I used to be the starry-eyed person who thought that governments pouring into a new concept for "research" was a good thing. That didn't last long. Now I read The Reg on the EU's plan to chuck 2.5 billion euros at "Big Data" "research" and wonder why, in an age of austerity, the EU thinks that pissing away the entire annual defence budget of Austria is a good idea.
First, a primer for anyone unfamiliar with "Big Data". It's a horrendously vague term, as you'd expect. The EU defines the term thus:
Big data is often defined as any data set that cannot be handled using today’s widely available mainstream solutions, techniques, and technologies.Ah, "mainstream". What does this actually mean? It's a reasonable lower bound to start with what's feasible on a local area network. If you have a data set with low hundreds of terabytes of storage, you can store and process this on some tens of regular PCs; if you go up to about 1PB (petabyte == 1024 terabytes, 1 terabyte is the storage of a regular PC hard drive) then you're starting to go beyond what you can store and process locally, and need to think about someone else hosting your storage and compute facility.

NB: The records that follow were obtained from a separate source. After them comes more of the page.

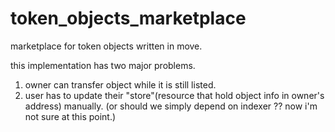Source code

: # token_objects_marketplace
marketplace for token objects written in move.  

this implementation has two major problems.  

1. owner can transfer object while it is still listed.
1. user has to update their "store"(resource that hold object info in owner's address) manually. (or should we simply depend on indexer ?? now i'm not sure at this point.)    

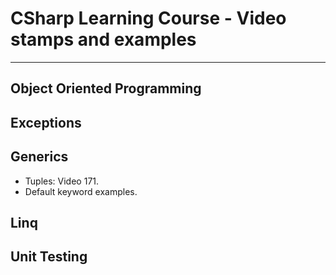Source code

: # CSharp Learning Course - Video stamps and examples
___

## Object Oriented Programming

## Exceptions

## Generics

- Tuples: Video 171.
- Default keyword examples.
## Linq

## Unit Testing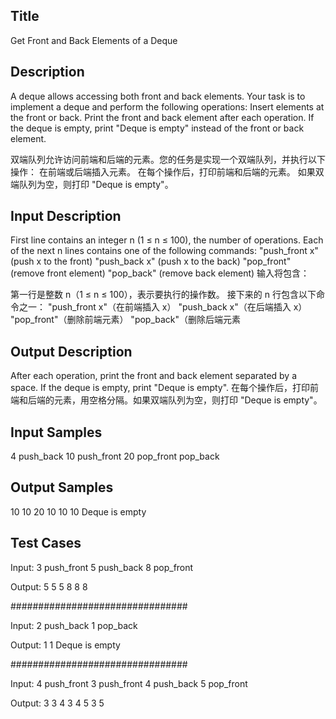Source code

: ## Title
Get Front and Back Elements of a Deque

## Description
A deque allows accessing both front and back elements. Your task is to implement a deque and perform the following operations:
Insert elements at the front or back.
Print the front and back element after each operation.
If the deque is empty, print "Deque is empty" instead of the front or back element.

双端队列允许访问前端和后端的元素。您的任务是实现一个双端队列，并执行以下操作：
在前端或后端插入元素。
在每个操作后，打印前端和后端的元素。
如果双端队列为空，则打印 "Deque is empty"。

## Input Description
First line contains an integer n (1 ≤ n ≤ 100), the number of operations.
Each of the next n lines contains one of the following commands:
"push_front x" (push x to the front)
"push_back x" (push x to the back)
"pop_front" (remove front element)
"pop_back" (remove back element)
输入将包含：

第一行是整数 n（1 ≤ n ≤ 100），表示要执行的操作数。
接下来的 n 行包含以下命令之一：
"push_front x"（在前端插入 x）
"push_back x"（在后端插入 x）
"pop_front"（删除前端元素）
"pop_back"（删除后端元素

## Output Description
After each operation, print the front and back element separated by a space. If the deque is empty, print "Deque is empty".
在每个操作后，打印前端和后端的元素，用空格分隔。如果双端队列为空，则打印 "Deque is empty"。

## Input Samples
4
push_back 10
push_front 20
pop_front
pop_back


## Output Samples
10 10
20 10
10 10
Deque is empty

## Test Cases

Input:
3
push_front 5
push_back 8
pop_front

Output:
5 5
5 8
8 8

################################

Input:
2
push_back 1
pop_back

Output:
1 1
Deque is empty

################################

Input:
4
push_front 3
push_front 4
push_back 5
pop_front

Output:
3 3
4 3
4 5
3 5


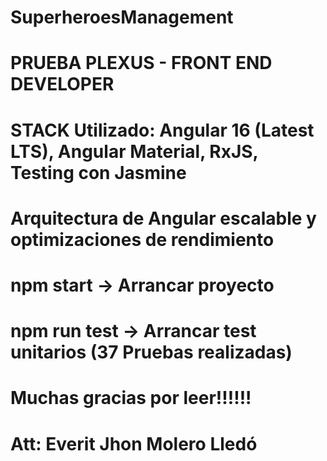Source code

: # SuperheroesManagement

# PRUEBA PLEXUS - FRONT END DEVELOPER

# STACK Utilizado: Angular 16 (Latest LTS), Angular Material, RxJS, Testing con Jasmine

# Arquitectura de Angular escalable y optimizaciones de rendimiento

# npm start -> Arrancar proyecto

# npm run test -> Arrancar test unitarios (37 Pruebas realizadas)

# Muchas gracias por leer!!!!!!

# Att: Everit Jhon Molero Lledó
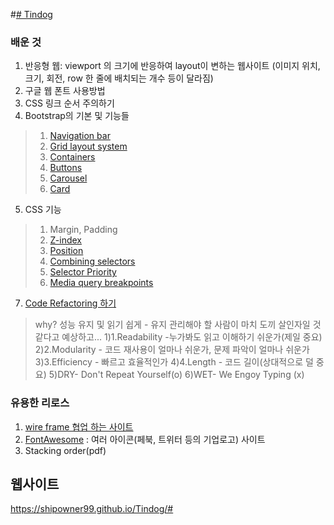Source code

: #[# Tindog](https://shipowner99.github.io/Tindog/#)
 
### 배운 것
1. 반응형 웹: viewport 의 크기에 반응하여 layout이 변하는 웹사이트 (이미지 위치, 크기, 회전, row 한 줄에 배치되는 개수 등이 달라짐)
2. 구글 웹 폰트 사용방법
3. CSS 링크 순서 주의하기
4. Bootstrap의 기본 및 기능들
>1) [Navigation bar](https://getbootstrap.com/docs/5.3/components/navbar/)
>2) [Grid layout system](https://getbootstrap.com/docs/5.3/layout/grid/#example)
>3) [Containers](https://getbootstrap.com/docs/5.3/layout/containers/)
>4) [Buttons](https://getbootstrap.com/docs/5.3/components/buttons/)
>5) [Carousel](https://getbootstrap.com/docs/5.3/components/carousel/)
>6) [Card](https://getbootstrap.com/docs/5.3/components/card/)
5. CSS 기능
>1) Margin, Padding
>2) [Z-index](https://www.w3schools.com/css/css_z-index.asp)
>3) [Position](https://blog.naver.com/jey803/222328410887)
>4) [Combining selectors](https://blog.naver.com/jey803/222346790755)
>5) [Selector Priority](https://blog.naver.com/jey803/222346839994)
>6) [Media query breakpoints](https://blog.naver.com/jey803/222345584581)
7. [Code Refactoring 하기](https://blog.naver.com/jey803/222346648967)
>why? 성능 유지 및 읽기 쉽게 - 유지 관리해야 할 사람이 마치 도끼 살인자일 것 같다고 예상하고...
>1)1.Readability -누가봐도 읽고 이해하기 쉬운가(제일 중요)
>2)2.Modularity - 코드 재사용이 얼마나 쉬운가, 문제 파악이 얼마나 쉬운가
>3)3.Efficiency - 빠르고 효율적인가
>4)4.Length - 코드 길이(상대적으로 덜 중요)
>5)DRY- Don't Repeat Yourself(o)
>6)WET- We Engoy Typing (x)

### 유용한 리로스
1. [wire frame 협업 하는 사이트 ](https://balsamiq.cloud/)
2. [FontAwesome](https://fontawesome.com/icons) : 여러 아이콘(페북, 트위터 등의 기업로고) 사이트
3. Stacking order(pdf)


## 웹사이트
https://shipowner99.github.io/Tindog/#
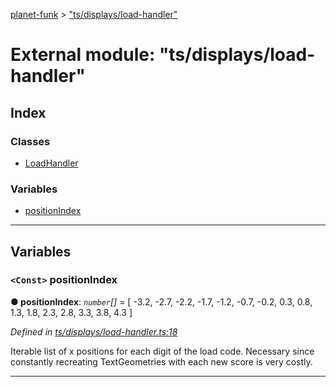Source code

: [planet-funk](../README.md) > ["ts/displays/load-handler"](../modules/_ts_displays_load_handler_.md)

# External module: "ts/displays/load-handler"

## Index

### Classes

* [LoadHandler](../classes/_ts_displays_load_handler_.loadhandler.md)

### Variables

* [positionIndex](_ts_displays_load_handler_.md#positionindex)

---

## Variables

<a id="positionindex"></a>

### `<Const>` positionIndex

**● positionIndex**: *`number`[]* =  [ -3.2, -2.7, -2.2, -1.7, -1.2, -0.7, -0.2, 0.3, 0.8, 1.3, 1.8, 2.3, 2.8, 3.3, 3.8, 4.3 ]

*Defined in [ts/displays/load-handler.ts:18](https://github.com/WilliamRADFunk/planet-funk/blob/ec9c023/src/ts/displays/load-handler.ts#L18)*

Iterable list of x positions for each digit of the load code. Necessary since constantly recreating TextGeometries with each new score is very costly.

___

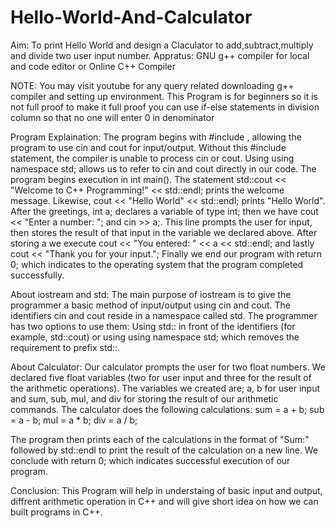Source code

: # Hello-World-And-Calculator
Aim: To print Hello World and design a Claculator to add,subtract,multiply and divide two user input number.
Appratus: GNU g++ compiler for local and code editor or Online C++ Compiler


NOTE: 
You may visit youtube for any query related downloading g++ compiler and setting up environment.
This Program is for beginners so it is not full proof to make it full proof you can use if-else statements in division column so that no one will enter 0 in denominator


Program Explaination:
The program begins with #include , allowing the program to use cin and cout for input/output. Without this #include statement, the compiler is unable to process cin or cout. Using using namespace std; allows us to refer to cin and cout directly in our code. 
The program begins execution in int main(). The statement std::cout << "Welcome to C++ Programming!" << std::endl; prints the welcome message. Likewise, cout << "Hello World" << std::endl; prints "Hello World".
After the greetings, int a; declares a variable of type int; then we have cout << "Enter a number: "; and cin >> a;. This line prompts the user for input, then stores the result of that input in the variable we declared above. 
After storing a we execute cout << "You entered: " << a << std::endl; and lastly cout << "Thank you for your input."; Finally we end our program with return 0; which indicates to the operating system that the program completed successfully.

About iostream and std:
The main purpose of iostream is to give the programmer a basic method of input/output using cin and cout. 
The identifiers cin and cout reside in a namespace called std. The programmer has two options to use them: Using std:: in front of the identifiers (for example, std::cout) or using using namespace std; which removes the requirement to prefix std::.

About Calculator:
Our calculator prompts the user for two float numbers. We declared five float variables (two for user input and three for the result of the arithmetic operations). 
The variables we created are; a, b for user input and sum, sub, mul, and div for storing the result of our arithmetic commands. 
The calculator does the following calculations: 
sum = a + b;
sub = a - b;
mul = a * b;
div = a / b;

The program then prints each of the calculations in the format of "Sum:" followed by std::endl to print the result of the calculation on a new line. We conclude with return 0; which indicates successful execution of our program.

Conclusion:
This Program will help in understaing of basic input and output, diffrent arithmetic operation in C++ and will give short idea on how we can built programs in C++.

Here's an example. Suppose you have a collection of overhead imagery of the United Kingdom, in the infra-red spectrum, sampled at 1m resolution. Given that the UK land area is just under 250 thousand square kilometers, if you represent this in an image with 256 levels of intensity (1 byte per pixel) you'll need 250,0000 x (1000 x 1000) = 250 000 000 000 pixels or 250 gigabytes of storage. This will comfortably fit on a single hard drive. If you reduce this to 10cm resolution - so that at maximum resolution your laptop screen of 1200 pixel width will show 120m of land - then you're looking at 25 TB of data, so you'll need a network of tens of PCs to store and process it. If, instead of a single infra-red channel, you have 40 channels of different electromagnetic frequencies, from low infra-red up to ultra violet, you're at 1PB and need Big Data to solve the problem of processing the data.
Another example, more privacy-concerning: if you have 1KB of data about each of the 7bn people in the world (say, their daily physical location over 1 year inferred from their mobile phone logs), you'll have 7 terabytes of information. If you have 120 KB of data (say, their physical location every 10 minutes) then this is around 1PB and approaches the Big Data limits.
Mastering big data could mean:My arse, but let's look at each claim in turn.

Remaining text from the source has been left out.